AIM OF THE EXERCISE – In the entries below, the word "findpost" appears on some lines. Copy each of those lines.

MATERIAL PROVIDED –
┌──
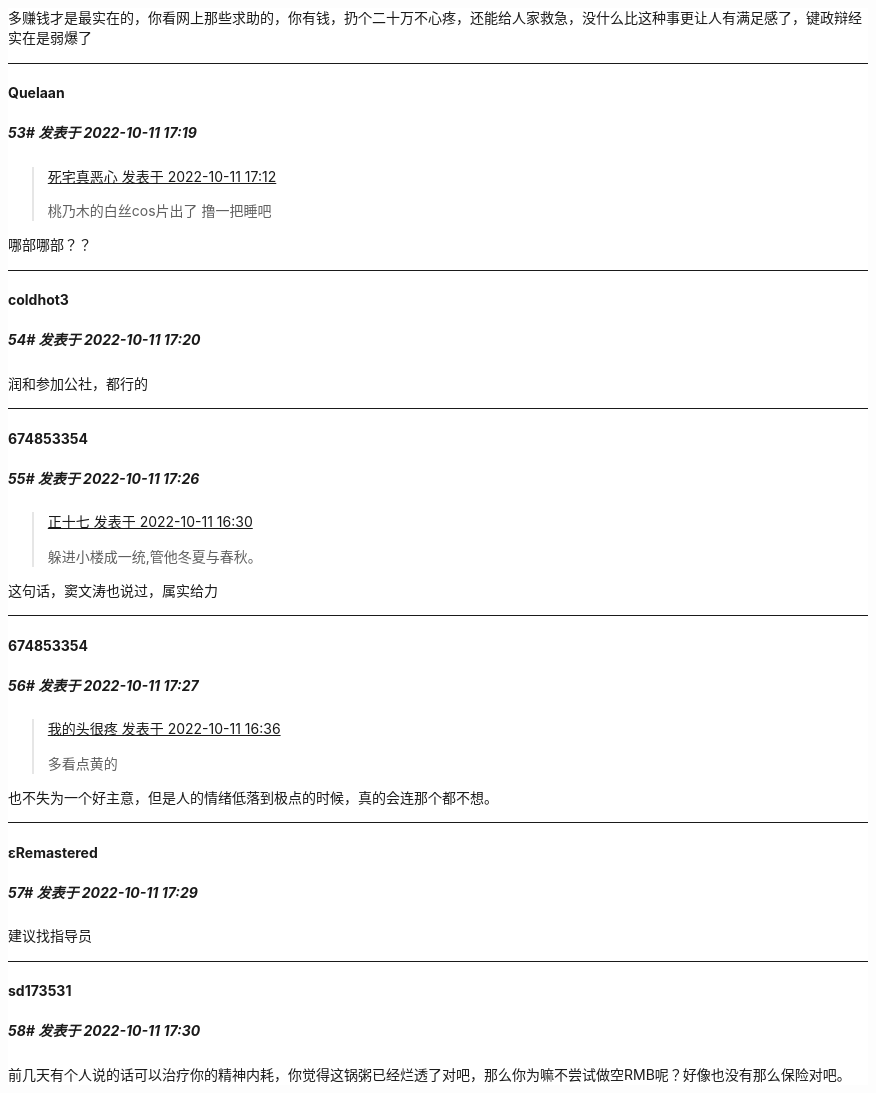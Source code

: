 多赚钱才是最实在的，你看网上那些求助的，你有钱，扔个二十万不心疼，还能给人家救急，没什么比这种事更让人有满足感了，键政辩经实在是弱爆了

*****

####  Quelaan  
##### 53#       发表于 2022-10-11 17:19

<blockquote><a href="httphttps://bbs.saraba1st.com/2b/forum.php?mod=redirect&amp;goto=findpost&amp;pid=57862175&amp;ptid=2099093" target="_blank">死宅真恶心 发表于 2022-10-11 17:12</a>

桃乃木的白丝cos片出了 撸一把睡吧</blockquote>
哪部哪部？？

*****

####  coldhot3  
##### 54#       发表于 2022-10-11 17:20

润和参加公社，都行的

*****

####  674853354  
##### 55#       发表于 2022-10-11 17:26

<blockquote><a href="httphttps://bbs.saraba1st.com/2b/forum.php?mod=redirect&amp;goto=findpost&amp;pid=57861354&amp;ptid=2099093" target="_blank">正十七 发表于 2022-10-11 16:30</a>

躲进小楼成一统,管他冬夏与春秋。</blockquote>
这句话，窦文涛也说过，属实给力

*****

####  674853354  
##### 56#       发表于 2022-10-11 17:27

<blockquote><a href="httphttps://bbs.saraba1st.com/2b/forum.php?mod=redirect&amp;goto=findpost&amp;pid=57861486&amp;ptid=2099093" target="_blank">我的头很疼 发表于 2022-10-11 16:36</a>

多看点黄的</blockquote>
也不失为一个好主意，但是人的情绪低落到极点的时候，真的会连那个都不想。

*****

####  εRemastered  
##### 57#       发表于 2022-10-11 17:29

建议找指导员

*****

####  sd173531  
##### 58#       发表于 2022-10-11 17:30

前几天有个人说的话可以治疗你的精神内耗，你觉得这锅粥已经烂透了对吧，那么你为嘛不尝试做空RMB呢？好像也没有那么保险对吧。

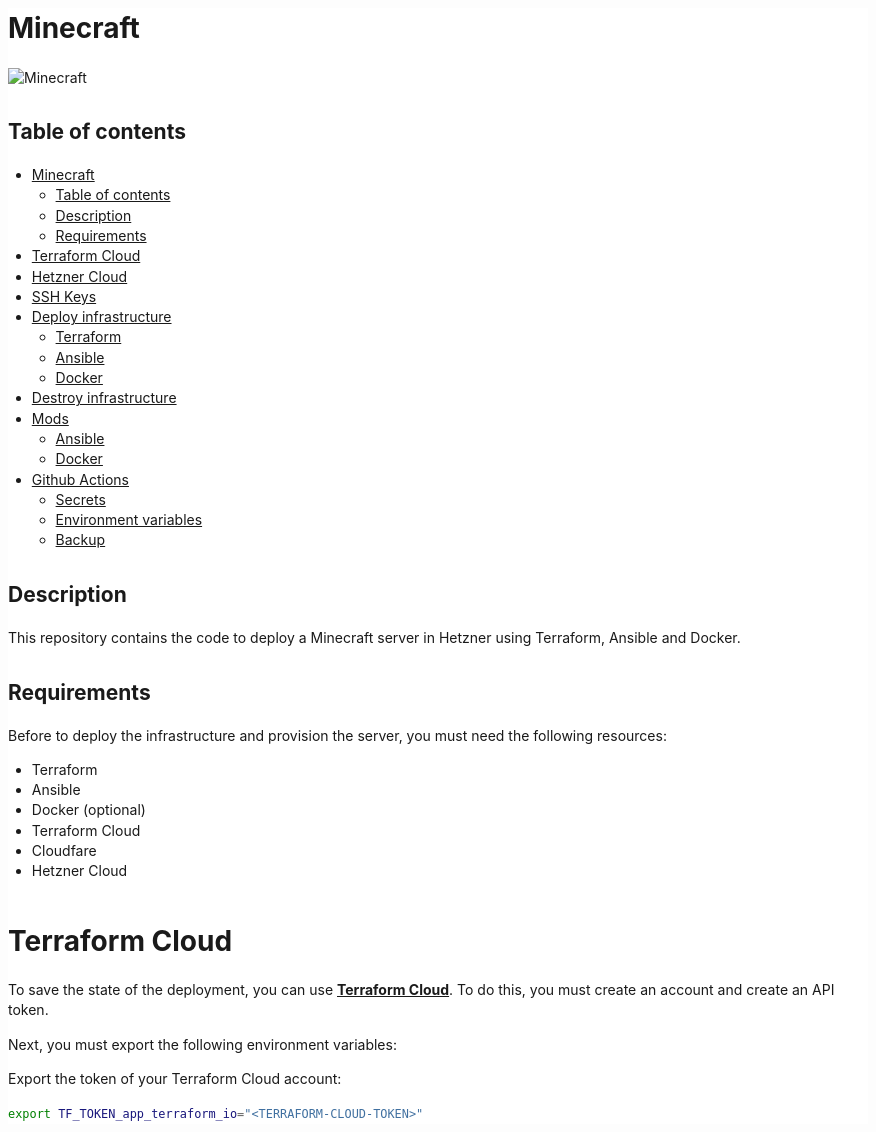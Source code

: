 # Minecraft

![Minecraft](https://repository-images.githubusercontent.com/643003222/a4797d8e-236e-4552-a2d7-ebc141097d5f)

## Table of contents
- [Minecraft](#minecraft)
  - [Table of contents](#table-of-contents)
  - [Description](#description)
  - [Requirements](#requirements)
- [Terraform Cloud](#terraform-cloud)
- [Hetzner Cloud](#hetzner-cloud)
- [SSH Keys](#ssh-keys)
- [Deploy infrastructure](#deploy-infrastructure)
  - [Terraform](#terraform)
  - [Ansible](#ansible)
  - [Docker](#docker)
- [Destroy infrastructure](#destroy-infrastructure)
- [Mods](#mods)
  - [Ansible](#ansible-1)
  - [Docker](#docker-1)
- [Github Actions](#github-actions)
  - [Secrets](#secrets)
  - [Environment variables](#environment-variables)
  - [Backup](#backup)

## Description

This repository contains the code to deploy a Minecraft server in Hetzner using Terraform, Ansible and Docker.

## Requirements
Before to deploy the infrastructure and provision the server, you must need the following resources:
- Terraform
- Ansible
- Docker (optional)
- Terraform Cloud
- Cloudfare
- Hetzner Cloud


# Terraform Cloud
To save the state of the deployment, you can use **[Terraform Cloud](https://app.terraform.io/)**. To do this, you must create an account and create an API token.

Next, you must export the following environment variables:

Export the token of your Terraform Cloud account:
```bash
export TF_TOKEN_app_terraform_io="<TERRAFORM-CLOUD-TOKEN>"
```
└──
WRITTEN REPLY –
<blockquote><a href="httphttps://bbs.saraba1st.com/2b/forum.php?mod=redirect&amp;goto=findpost&amp;pid=57862175&amp;ptid=2099093" target="_blank">死宅真恶心 发表于 2022-10-11 17:12</a>
<blockquote><a href="httphttps://bbs.saraba1st.com/2b/forum.php?mod=redirect&amp;goto=findpost&amp;pid=57861354&amp;ptid=2099093" target="_blank">正十七 发表于 2022-10-11 16:30</a>
<blockquote><a href="httphttps://bbs.saraba1st.com/2b/forum.php?mod=redirect&amp;goto=findpost&amp;pid=57861486&amp;ptid=2099093" target="_blank">我的头很疼 发表于 2022-10-11 16:36</a>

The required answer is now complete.